Input material:
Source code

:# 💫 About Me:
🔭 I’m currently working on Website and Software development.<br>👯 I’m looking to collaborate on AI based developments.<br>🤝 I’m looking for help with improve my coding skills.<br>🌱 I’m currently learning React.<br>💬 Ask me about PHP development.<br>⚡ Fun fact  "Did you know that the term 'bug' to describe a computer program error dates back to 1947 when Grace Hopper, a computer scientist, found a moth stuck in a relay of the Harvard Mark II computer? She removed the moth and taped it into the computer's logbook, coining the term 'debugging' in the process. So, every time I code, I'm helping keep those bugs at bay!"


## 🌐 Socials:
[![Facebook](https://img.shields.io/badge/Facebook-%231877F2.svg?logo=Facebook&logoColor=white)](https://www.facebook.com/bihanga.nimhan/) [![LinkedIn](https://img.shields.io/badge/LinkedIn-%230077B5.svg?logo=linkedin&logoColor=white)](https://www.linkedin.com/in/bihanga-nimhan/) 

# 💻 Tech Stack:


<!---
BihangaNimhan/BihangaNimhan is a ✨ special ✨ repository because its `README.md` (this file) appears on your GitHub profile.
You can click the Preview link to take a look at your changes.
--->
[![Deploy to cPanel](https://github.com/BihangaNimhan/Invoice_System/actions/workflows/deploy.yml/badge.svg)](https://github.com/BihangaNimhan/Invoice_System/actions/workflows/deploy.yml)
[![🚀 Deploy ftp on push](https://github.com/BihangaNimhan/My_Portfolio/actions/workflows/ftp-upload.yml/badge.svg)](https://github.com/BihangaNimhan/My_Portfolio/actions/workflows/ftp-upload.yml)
* * *
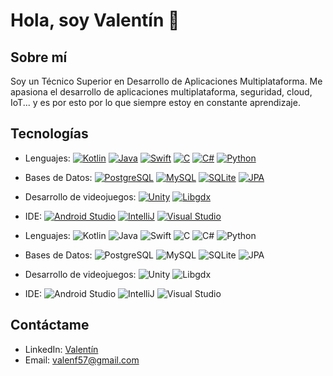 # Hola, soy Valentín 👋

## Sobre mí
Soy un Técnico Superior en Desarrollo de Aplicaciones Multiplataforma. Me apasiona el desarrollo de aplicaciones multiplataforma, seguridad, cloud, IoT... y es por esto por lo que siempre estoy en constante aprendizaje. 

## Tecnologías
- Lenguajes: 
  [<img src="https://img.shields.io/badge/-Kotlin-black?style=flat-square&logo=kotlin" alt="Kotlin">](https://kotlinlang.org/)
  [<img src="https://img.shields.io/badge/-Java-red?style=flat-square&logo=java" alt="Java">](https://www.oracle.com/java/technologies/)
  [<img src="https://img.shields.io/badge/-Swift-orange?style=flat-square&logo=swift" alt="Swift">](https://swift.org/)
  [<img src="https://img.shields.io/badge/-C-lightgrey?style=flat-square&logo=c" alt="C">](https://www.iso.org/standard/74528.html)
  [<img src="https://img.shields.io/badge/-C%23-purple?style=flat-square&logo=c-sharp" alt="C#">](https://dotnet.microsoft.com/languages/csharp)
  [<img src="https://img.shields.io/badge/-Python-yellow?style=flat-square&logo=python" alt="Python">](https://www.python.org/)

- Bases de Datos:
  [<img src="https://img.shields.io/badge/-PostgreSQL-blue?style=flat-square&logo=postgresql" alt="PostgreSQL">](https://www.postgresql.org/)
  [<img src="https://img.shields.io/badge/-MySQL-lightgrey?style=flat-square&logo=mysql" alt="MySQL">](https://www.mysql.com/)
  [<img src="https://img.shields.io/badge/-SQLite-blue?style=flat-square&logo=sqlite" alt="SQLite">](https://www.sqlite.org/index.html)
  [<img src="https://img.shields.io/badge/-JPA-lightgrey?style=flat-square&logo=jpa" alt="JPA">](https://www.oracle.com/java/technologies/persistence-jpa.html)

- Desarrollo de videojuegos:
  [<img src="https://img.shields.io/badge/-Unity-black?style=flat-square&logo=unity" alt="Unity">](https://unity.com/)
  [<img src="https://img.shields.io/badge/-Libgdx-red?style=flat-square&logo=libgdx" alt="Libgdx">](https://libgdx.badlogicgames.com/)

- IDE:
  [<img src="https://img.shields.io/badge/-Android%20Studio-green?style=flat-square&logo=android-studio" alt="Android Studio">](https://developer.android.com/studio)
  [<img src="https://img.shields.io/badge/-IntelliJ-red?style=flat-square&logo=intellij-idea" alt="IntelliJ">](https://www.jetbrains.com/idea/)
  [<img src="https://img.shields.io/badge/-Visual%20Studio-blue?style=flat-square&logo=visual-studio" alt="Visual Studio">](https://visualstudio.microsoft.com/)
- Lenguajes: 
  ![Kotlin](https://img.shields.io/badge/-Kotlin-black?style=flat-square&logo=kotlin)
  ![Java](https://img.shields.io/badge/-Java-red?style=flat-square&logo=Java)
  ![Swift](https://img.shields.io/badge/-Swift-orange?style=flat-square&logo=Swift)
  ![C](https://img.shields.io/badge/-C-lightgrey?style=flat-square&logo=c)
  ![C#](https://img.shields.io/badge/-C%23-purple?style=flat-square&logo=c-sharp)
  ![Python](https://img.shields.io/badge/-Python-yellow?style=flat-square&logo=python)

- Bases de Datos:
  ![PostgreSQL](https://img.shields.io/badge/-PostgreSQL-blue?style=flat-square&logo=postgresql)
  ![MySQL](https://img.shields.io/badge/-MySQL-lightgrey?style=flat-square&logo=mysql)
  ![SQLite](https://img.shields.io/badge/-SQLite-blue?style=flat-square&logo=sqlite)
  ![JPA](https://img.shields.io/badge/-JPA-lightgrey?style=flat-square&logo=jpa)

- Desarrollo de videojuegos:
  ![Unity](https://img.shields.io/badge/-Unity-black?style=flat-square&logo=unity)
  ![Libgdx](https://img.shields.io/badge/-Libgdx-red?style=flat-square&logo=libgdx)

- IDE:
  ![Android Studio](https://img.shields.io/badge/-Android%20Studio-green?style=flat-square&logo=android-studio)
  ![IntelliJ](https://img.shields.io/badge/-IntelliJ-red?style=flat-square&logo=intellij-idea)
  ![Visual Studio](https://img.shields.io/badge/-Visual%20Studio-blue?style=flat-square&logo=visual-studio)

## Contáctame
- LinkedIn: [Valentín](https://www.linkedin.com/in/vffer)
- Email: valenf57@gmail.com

Exercise prompt: Given the data above, transcribe exactly the lines from the one containing "I’m currently working" down to the one containing "[![🚀 Deploy ftp", and no others.

Answer space:
🔭 I’m currently working on Website and Software development.<br>👯 I’m looking to collaborate on AI based developments.<br>🤝 I’m looking for help with improve my coding skills.<br>🌱 I’m currently learning React.<br>💬 Ask me about PHP development.<br>⚡ Fun fact  "Did you know that the term 'bug' to describe a computer program error dates back to 1947 when Grace Hopper, a computer scientist, found a moth stuck in a relay of the Harvard Mark II computer? She removed the moth and taped it into the computer's logbook, coining the term 'debugging' in the process. So, every time I code, I'm helping keep those bugs at bay!"


## 🌐 Socials:
[![Facebook](https://img.shields.io/badge/Facebook-%231877F2.svg?logo=Facebook&logoColor=white)](https://www.facebook.com/bihanga.nimhan/) [![LinkedIn](https://img.shields.io/badge/LinkedIn-%230077B5.svg?logo=linkedin&logoColor=white)](https://www.linkedin.com/in/bihanga-nimhan/) 

# 💻 Tech Stack:


<!---
BihangaNimhan/BihangaNimhan is a ✨ special ✨ repository because its `README.md` (this file) appears on your GitHub profile.
You can click the Preview link to take a look at your changes.
--->
[![Deploy to cPanel](https://github.com/BihangaNimhan/Invoice_System/actions/workflows/deploy.yml/badge.svg)](https://github.com/BihangaNimhan/Invoice_System/actions/workflows/deploy.yml)
[![🚀 Deploy ftp on push](https://github.com/BihangaNimhan/My_Portfolio/actions/workflows/ftp-upload.yml/badge.svg)](https://github.com/BihangaNimhan/My_Portfolio/actions/workflows/ftp-upload.yml)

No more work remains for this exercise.